*INSTRUCTIONS FOR THE TASK*
What is needed is an exact copy of every entry below, with the pictures left out.

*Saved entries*
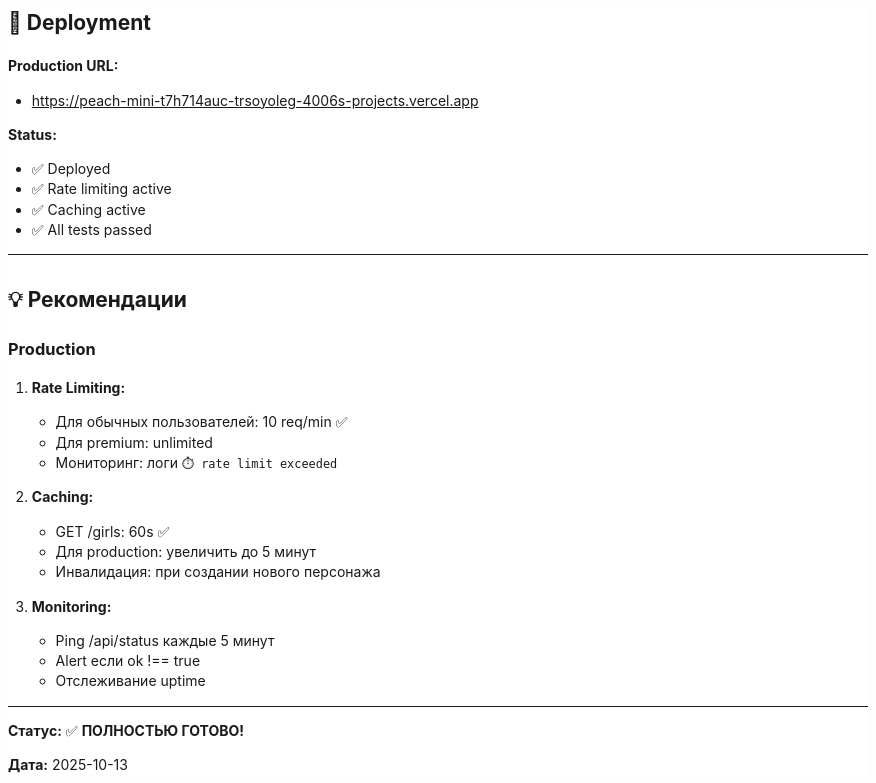 ## 🚀 Deployment

**Production URL:**
- https://peach-mini-t7h714auc-trsoyoleg-4006s-projects.vercel.app

**Status:**
- ✅ Deployed
- ✅ Rate limiting active
- ✅ Caching active
- ✅ All tests passed

---

## 💡 Рекомендации

### Production

1. **Rate Limiting:**
   - Для обычных пользователей: 10 req/min ✅
   - Для premium: unlimited
   - Мониторинг: логи `⏱️ rate limit exceeded`

2. **Caching:**
   - GET /girls: 60s ✅
   - Для production: увеличить до 5 минут
   - Инвалидация: при создании нового персонажа

3. **Monitoring:**
   - Ping /api/status каждые 5 минут
   - Alert если ok !== true
   - Отслеживание uptime

---

**Статус:** ✅ **ПОЛНОСТЬЮ ГОТОВО!**

**Дата:** 2025-10-13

*RESULT OF THE TASK*
 ## 🚀 Deployment

**Production URL:**
- https://peach-mini-t7h714auc-trsoyoleg-4006s-projects.vercel.app

**Status:**
- ✅ Deployed
- ✅ Rate limiting active
- ✅ Caching active
- ✅ All tests passed

---

## 💡 Рекомендации

### Production

1. **Rate Limiting:**
   - Для обычных пользователей: 10 req/min ✅
   - Для premium: unlimited
   - Мониторинг: логи `⏱️ rate limit exceeded`

2. **Caching:**
   - GET /girls: 60s ✅
   - Для production: увеличить до 5 минут
   - Инвалидация: при создании нового персонажа

3. **Monitoring:**
   - Ping /api/status каждые 5 минут
   - Alert если ok !== true
   - Отслеживание uptime

---

**Статус:** ✅ **ПОЛНОСТЬЮ ГОТОВО!**

**Дата:** 2025-10-13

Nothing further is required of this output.